[Stored data entries]
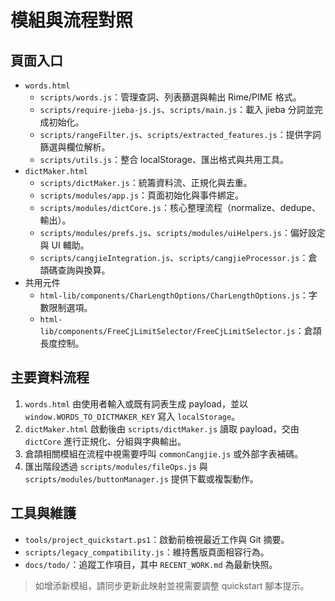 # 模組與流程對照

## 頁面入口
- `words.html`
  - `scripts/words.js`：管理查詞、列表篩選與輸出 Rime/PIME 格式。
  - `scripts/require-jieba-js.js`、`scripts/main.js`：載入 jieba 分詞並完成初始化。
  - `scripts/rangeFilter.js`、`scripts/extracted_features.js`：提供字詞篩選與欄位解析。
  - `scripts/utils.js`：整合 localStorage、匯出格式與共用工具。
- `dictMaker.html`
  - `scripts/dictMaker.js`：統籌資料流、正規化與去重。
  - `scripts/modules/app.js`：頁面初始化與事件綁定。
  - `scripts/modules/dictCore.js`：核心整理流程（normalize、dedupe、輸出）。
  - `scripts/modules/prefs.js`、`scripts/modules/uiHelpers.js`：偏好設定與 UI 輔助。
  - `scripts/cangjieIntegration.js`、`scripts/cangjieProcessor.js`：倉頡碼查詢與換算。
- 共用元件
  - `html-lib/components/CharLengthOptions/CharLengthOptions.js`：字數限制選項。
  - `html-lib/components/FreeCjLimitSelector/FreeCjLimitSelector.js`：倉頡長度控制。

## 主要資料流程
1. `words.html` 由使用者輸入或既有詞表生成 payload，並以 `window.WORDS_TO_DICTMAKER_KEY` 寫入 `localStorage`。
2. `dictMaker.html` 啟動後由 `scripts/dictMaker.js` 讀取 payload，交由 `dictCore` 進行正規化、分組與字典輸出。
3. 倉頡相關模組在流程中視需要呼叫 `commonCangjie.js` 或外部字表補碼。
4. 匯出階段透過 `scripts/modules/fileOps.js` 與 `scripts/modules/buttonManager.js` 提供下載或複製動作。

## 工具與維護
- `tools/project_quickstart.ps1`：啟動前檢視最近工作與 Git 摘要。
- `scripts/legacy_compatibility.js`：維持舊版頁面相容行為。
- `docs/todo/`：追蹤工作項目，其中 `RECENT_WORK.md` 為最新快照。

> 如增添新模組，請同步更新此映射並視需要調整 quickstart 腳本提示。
* * *
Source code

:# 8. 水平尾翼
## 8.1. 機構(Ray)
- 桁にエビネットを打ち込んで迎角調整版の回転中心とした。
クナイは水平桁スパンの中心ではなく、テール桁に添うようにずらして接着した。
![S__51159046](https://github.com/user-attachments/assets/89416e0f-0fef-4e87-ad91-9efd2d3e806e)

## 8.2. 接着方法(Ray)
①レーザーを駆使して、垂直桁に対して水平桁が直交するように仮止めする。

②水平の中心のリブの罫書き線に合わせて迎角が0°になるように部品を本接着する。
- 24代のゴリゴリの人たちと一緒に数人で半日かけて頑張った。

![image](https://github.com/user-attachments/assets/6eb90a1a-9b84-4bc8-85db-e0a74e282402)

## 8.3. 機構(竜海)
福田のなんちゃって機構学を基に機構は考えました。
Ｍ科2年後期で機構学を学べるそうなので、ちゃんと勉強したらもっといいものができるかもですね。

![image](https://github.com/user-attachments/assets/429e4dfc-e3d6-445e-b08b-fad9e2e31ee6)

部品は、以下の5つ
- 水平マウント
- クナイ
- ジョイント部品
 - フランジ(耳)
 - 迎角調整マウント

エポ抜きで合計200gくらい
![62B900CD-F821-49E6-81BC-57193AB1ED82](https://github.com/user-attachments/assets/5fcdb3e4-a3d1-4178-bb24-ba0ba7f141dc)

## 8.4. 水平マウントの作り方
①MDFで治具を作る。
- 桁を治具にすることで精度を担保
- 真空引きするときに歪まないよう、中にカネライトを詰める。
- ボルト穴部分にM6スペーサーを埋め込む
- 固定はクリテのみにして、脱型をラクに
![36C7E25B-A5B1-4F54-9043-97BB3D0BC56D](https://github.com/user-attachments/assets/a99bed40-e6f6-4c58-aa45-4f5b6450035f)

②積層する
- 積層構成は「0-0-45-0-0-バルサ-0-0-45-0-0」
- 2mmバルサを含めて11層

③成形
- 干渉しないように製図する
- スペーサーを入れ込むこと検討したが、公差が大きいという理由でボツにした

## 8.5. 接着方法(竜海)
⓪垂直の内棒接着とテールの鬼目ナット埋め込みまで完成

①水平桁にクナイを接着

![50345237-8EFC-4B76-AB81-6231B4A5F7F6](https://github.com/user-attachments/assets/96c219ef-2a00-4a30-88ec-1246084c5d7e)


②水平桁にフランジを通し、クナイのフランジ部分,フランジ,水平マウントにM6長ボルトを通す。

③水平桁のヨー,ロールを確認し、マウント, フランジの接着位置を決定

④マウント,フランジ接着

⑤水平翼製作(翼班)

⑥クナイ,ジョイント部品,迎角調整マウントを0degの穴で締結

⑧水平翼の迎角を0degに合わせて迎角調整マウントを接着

Exercise description:
Copy all the lines from the data above that hold the word "dictCore".

Exercise answer:
  - `scripts/modules/dictCore.js`：核心整理流程（normalize、dedupe、輸出）。
2. `dictMaker.html` 啟動後由 `scripts/dictMaker.js` 讀取 payload，交由 `dictCore` 進行正規化、分組與字典輸出。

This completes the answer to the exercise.